══ Extracted entries ══
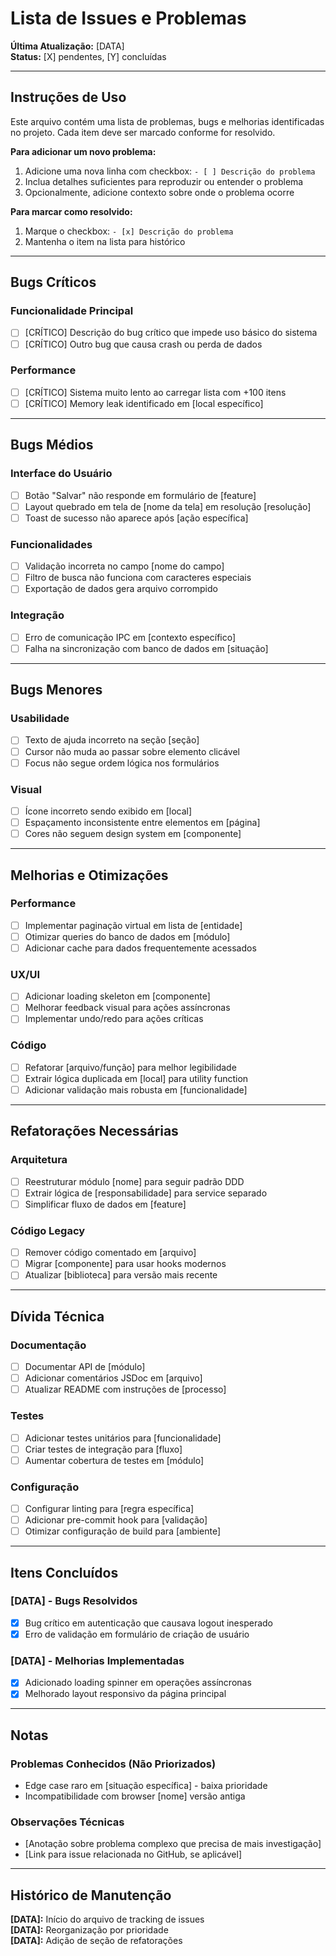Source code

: # Lista de Issues e Problemas

**Última Atualização:** [DATA]  
**Status:** [X] pendentes, [Y] concluídas

---

## Instruções de Uso

Este arquivo contém uma lista de problemas, bugs e melhorias identificadas no projeto. Cada item deve ser marcado conforme for resolvido.

**Para adicionar um novo problema:**

1. Adicione uma nova linha com checkbox: `- [ ] Descrição do problema`
2. Inclua detalhes suficientes para reproduzir ou entender o problema
3. Opcionalmente, adicione contexto sobre onde o problema ocorre

**Para marcar como resolvido:**

1. Marque o checkbox: `- [x] Descrição do problema`
2. Mantenha o item na lista para histórico

---

## Bugs Críticos

### Funcionalidade Principal

- [ ] [CRÍTICO] Descrição do bug crítico que impede uso básico do sistema
- [ ] [CRÍTICO] Outro bug que causa crash ou perda de dados

### Performance

- [ ] [CRÍTICO] Sistema muito lento ao carregar lista com +100 itens
- [ ] [CRÍTICO] Memory leak identificado em [local específico]

---

## Bugs Médios

### Interface do Usuário

- [ ] Botão "Salvar" não responde em formulário de [feature]
- [ ] Layout quebrado em tela de [nome da tela] em resolução [resolução]
- [ ] Toast de sucesso não aparece após [ação específica]

### Funcionalidades

- [ ] Validação incorreta no campo [nome do campo]
- [ ] Filtro de busca não funciona com caracteres especiais
- [ ] Exportação de dados gera arquivo corrompido

### Integração

- [ ] Erro de comunicação IPC em [contexto específico]
- [ ] Falha na sincronização com banco de dados em [situação]

---

## Bugs Menores

### Usabilidade

- [ ] Texto de ajuda incorreto na seção [seção]
- [ ] Cursor não muda ao passar sobre elemento clicável
- [ ] Focus não segue ordem lógica nos formulários

### Visual

- [ ] Ícone incorreto sendo exibido em [local]
- [ ] Espaçamento inconsistente entre elementos em [página]
- [ ] Cores não seguem design system em [componente]

---

## Melhorias e Otimizações

### Performance

- [ ] Implementar paginação virtual em lista de [entidade]
- [ ] Otimizar queries do banco de dados em [módulo]
- [ ] Adicionar cache para dados frequentemente acessados

### UX/UI

- [ ] Adicionar loading skeleton em [componente]
- [ ] Melhorar feedback visual para ações assíncronas
- [ ] Implementar undo/redo para ações críticas

### Código

- [ ] Refatorar [arquivo/função] para melhor legibilidade
- [ ] Extrair lógica duplicada em [local] para utility function
- [ ] Adicionar validação mais robusta em [funcionalidade]

---

## Refatorações Necessárias

### Arquitetura

- [ ] Reestruturar módulo [nome] para seguir padrão DDD
- [ ] Extrair lógica de [responsabilidade] para service separado
- [ ] Simplificar fluxo de dados em [feature]

### Código Legacy

- [ ] Remover código comentado em [arquivo]
- [ ] Migrar [componente] para usar hooks modernos
- [ ] Atualizar [biblioteca] para versão mais recente

---

## Dívida Técnica

### Documentação

- [ ] Documentar API de [módulo]
- [ ] Adicionar comentários JSDoc em [arquivo]
- [ ] Atualizar README com instruções de [processo]

### Testes

- [ ] Adicionar testes unitários para [funcionalidade]
- [ ] Criar testes de integração para [fluxo]
- [ ] Aumentar cobertura de testes em [módulo]

### Configuração

- [ ] Configurar linting para [regra específica]
- [ ] Adicionar pre-commit hook para [validação]
- [ ] Otimizar configuração de build para [ambiente]

---

## Itens Concluídos

### [DATA] - Bugs Resolvidos

- [x] Bug crítico em autenticação que causava logout inesperado
- [x] Erro de validação em formulário de criação de usuário

### [DATA] - Melhorias Implementadas

- [x] Adicionado loading spinner em operações assíncronas
- [x] Melhorado layout responsivo da página principal

---

## Notas

### Problemas Conhecidos (Não Priorizados)

- Edge case raro em [situação específica] - baixa prioridade
- Incompatibilidade com browser [nome] versão antiga

### Observações Técnicas

- [Anotação sobre problema complexo que precisa de mais investigação]
- [Link para issue relacionada no GitHub, se aplicável]

---

## Histórico de Manutenção

**[DATA]:** Início do arquivo de tracking de issues  
**[DATA]:** Reorganização por prioridade  
**[DATA]:** Adição de seção de refatorações
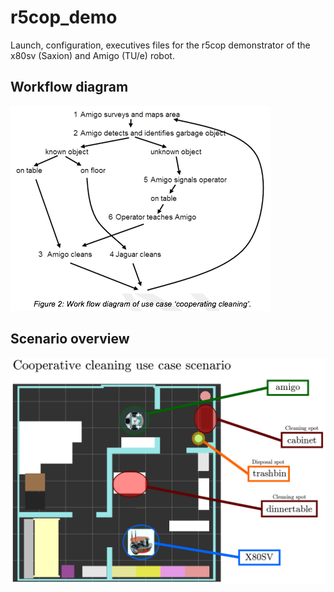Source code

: # r5cop_demo

Launch, configuration, executives files for the r5cop demonstrator of the x80sv (Saxion) and Amigo (TU/e) robot.

## Workflow diagram
![Workflow diagram](img/workflow_diagram.png)

## Scenario overview
![Scenario](img/scenario.png)

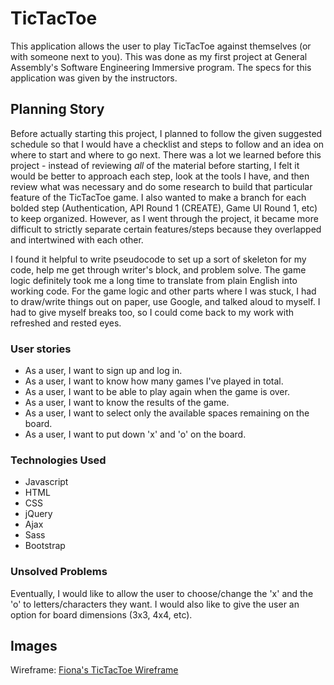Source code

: # TicTacToe

This application allows the user to play TicTacToe against themselves (or with someone next to you). This was done as my first project at General Assembly's Software Engineering Immersive program. The specs for this application was given by the instructors.

## Planning Story
Before actually starting this project, I planned to follow the given suggested schedule so that I would have a checklist and steps to follow and an idea on where to start and where to go next. There was a lot we learned before this project - instead of reviewing *all* of the material before starting, I felt it would be better to approach each step, look at the tools I have, and then review what was necessary and do some research to build that particular feature of the TicTacToe game. I also wanted to make a branch for each bolded step (Authentication, API Round 1 (CREATE), Game UI Round 1, etc) to keep organized. However, as I went through the project, it became more difficult to strictly separate certain features/steps because they overlapped and intertwined with each other.

I found it helpful to write pseudocode to set up a sort of skeleton for my code, help me get through writer's block, and problem solve. The game logic definitely took me a long time to translate from plain English into working code. For the game logic and other parts where I was stuck, I had to draw/write things out on paper, use Google, and talked aloud to myself. I had to give myself breaks too, so I could come back to my work with refreshed and rested eyes.

### User stories

- As a user, I want to sign up and log in.
- As a user, I want to know how many games I've played in total.
- As a user, I want to be able to play again when the game is over.
- As a user, I want to know the results of the game.
- As a user, I want to select only the available spaces remaining on the board.
- As a user, I want to put down 'x' and 'o' on the board.

### Technologies Used

- Javascript
- HTML
- CSS
- jQuery
- Ajax
- Sass
- Bootstrap

### Unsolved Problems

Eventually, I would like to allow the user to choose/change the 'x' and the 'o' to letters/characters they want. I would also like to give the user an option for board dimensions (3x3, 4x4, etc).

## Images

Wireframe:
[Fiona's TicTacToe Wireframe](https://i.imgur.com/9khv2sB.png)
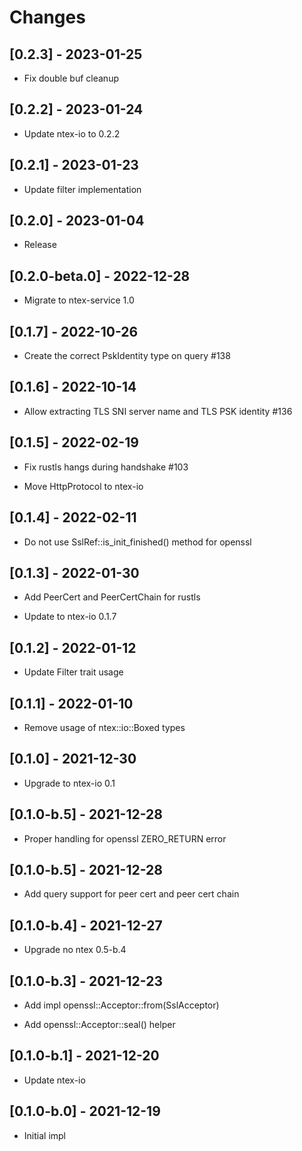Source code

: # Changes

## [0.2.3] - 2023-01-25

* Fix double buf cleanup

## [0.2.2] - 2023-01-24

* Update ntex-io to 0.2.2

## [0.2.1] - 2023-01-23

* Update filter implementation

## [0.2.0] - 2023-01-04

* Release

## [0.2.0-beta.0] - 2022-12-28

* Migrate to ntex-service 1.0

## [0.1.7] - 2022-10-26

* Create the correct PskIdentity type on query #138

## [0.1.6] - 2022-10-14

* Allow extracting TLS SNI server name and TLS PSK identity #136

## [0.1.5] - 2022-02-19

* Fix rustls hangs during handshake #103

* Move HttpProtocol to ntex-io

## [0.1.4] - 2022-02-11

* Do not use SslRef::is_init_finished() method for openssl

## [0.1.3] - 2022-01-30

* Add PeerCert and PeerCertChain for rustls

* Update to ntex-io 0.1.7

## [0.1.2] - 2022-01-12

* Update Filter trait usage

## [0.1.1] - 2022-01-10

* Remove usage of ntex::io::Boxed types

## [0.1.0] - 2021-12-30

* Upgrade to ntex-io 0.1

## [0.1.0-b.5] - 2021-12-28

* Proper handling for openssl ZERO_RETURN error

## [0.1.0-b.5] - 2021-12-28

* Add query support for peer cert and peer cert chain

## [0.1.0-b.4] - 2021-12-27

* Upgrade no ntex 0.5-b.4

## [0.1.0-b.3] - 2021-12-23

* Add impl openssl::Acceptor::from(SslAcceptor)

* Add openssl::Acceptor::seal() helper

## [0.1.0-b.1] - 2021-12-20

* Update ntex-io

## [0.1.0-b.0] - 2021-12-19

* Initial impl
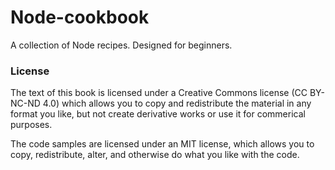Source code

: # Node-cookbook
A collection of Node recipes. Designed for beginners. 


### License

The text of this book is licensed under a Creative Commons license (CC BY-NC-ND 4.0) which allows you to copy and redistribute the material in any format you like, but not create derivative works or use it for commerical purposes.

The code samples are licensed under an MIT license, which allows you to copy, redistribute, alter, and otherwise do what you like with the code. 
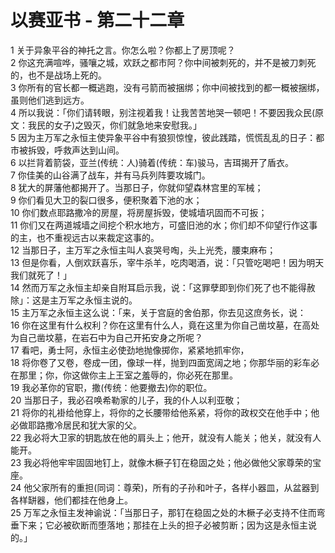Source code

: # 以赛亚书 - 第二十二章
  
 1 关于异象平谷的神托之言。你怎么啦？你都上了房顶呢？  
 2 你这充满喧哗，骚嚷之城，欢跃之都市阿？你中间被刺死的，并不是被刀刺死的，也不是战场上死的。  
 3 你所有的官长都一概逃跑，没有弓箭而被捆绑；你中间被找到的都一概被捆绑，虽则他们逃到远方。  
 4 所以我说：「你们请转眼，别注视着我！让我苦苦地哭一顿吧！不要因我众民(原文：我民的女子)之毁灭，你们就急地来安慰我。」  
 5 因为主万军之永恒主使异象平谷中有狼狈惊惶，彼此践踏，慌慌乱乱的日子：都市被拆毁，呼救声达到山间。  
 6 以拦背着箭袋，亚兰(传统：人)骑着(传统：车)骏马，吉珥揭开了盾衣。  
 7 你佳美的山谷满了战车，并有马兵列阵要攻城门。  
 8 犹大的屏藩他都揭开了。当那日子，你就仰望森林宫里的军械；  
 9 你们看见大卫的裂口很多，便积聚着下池的水；  
 10 你们数点耶路撒冷的房屋，将房屋拆毁，使城墙巩固而不可扳；  
 11 你们又在两道城墙之间挖个积水地方，可盛旧池的水；你们却不仰望行作这事的主，也不重视远古以来裁定这事的。  
 12 当那日子，主万军之永恒主叫人哀哭号啕，头上光秃，腰束麻布；  
 13 但是你看，人倒欢跃喜乐，宰牛杀羊，吃肉喝酒，说：「只管吃喝吧！因为明天我们就死了！」  
 14 然而万军之永恒主却亲自附耳启示我，说：「这罪孽即到你们死了也不能得赦除」：这是主万军之永恒主说的。  
 15 主万军之永恒主这么说：「来，关于宫庭的舍伯那，你去见这庶务长，说：  
 16 你在这里有什么权利？你在这里有什么人，竟在这里为你自己凿坟墓，在高处为自己凿坟墓，在岩石中为自己开拓安身之所呢？  
 17 看吧，勇士阿，永恒主必使劲地抛像掷你，紧紧地抓牢你，  
 18 将你卷了又卷，卷成一团，像球一样，抛到四面宽阔之地；你那华丽的彩车必在那里；你，你这做你主上王室之羞辱的，你必死在那里。  
 19 我必革你的官职，撒(传统：他要撤去)你的职位。  
 20 当那日子，我必召唤希勒家的儿子，我的仆人以利亚敬；  
 21 将你的礼褂给他穿上，将你的之长腰带给他系紧，将你的政权交在他手中；他必做耶路撒冷居民和犹大家的父。  
 22 我必将大卫家的钥匙放在他的肩头上；他开，就没有人能关；他关，就没有人能开。  
 23 我必将他牢牢固固地钉上，就像木橛子钉在稳固之处；他必做他父家尊荣的宝座。  
 24 他父家所有的重担(同词：尊荣)，所有的子孙和叶子，各样小器皿，从盆器到各样缾器，他们都挂在他身上。  
 25 万军之永恒主发神谕说：「当那日子，那钉在稳固之处的木橛子必支持不住而弯垂下来；它必被砍断而堕落地；那挂在上头的担子必被剪断；因为这是永恒主说的。」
═══
Task details -
Examine the records and pull out every line where the string "service" occurs.

Output of the task -
- [ ] Extrair lógica de [responsabilidade] para service separado
* Migrate to ntex-service 1.0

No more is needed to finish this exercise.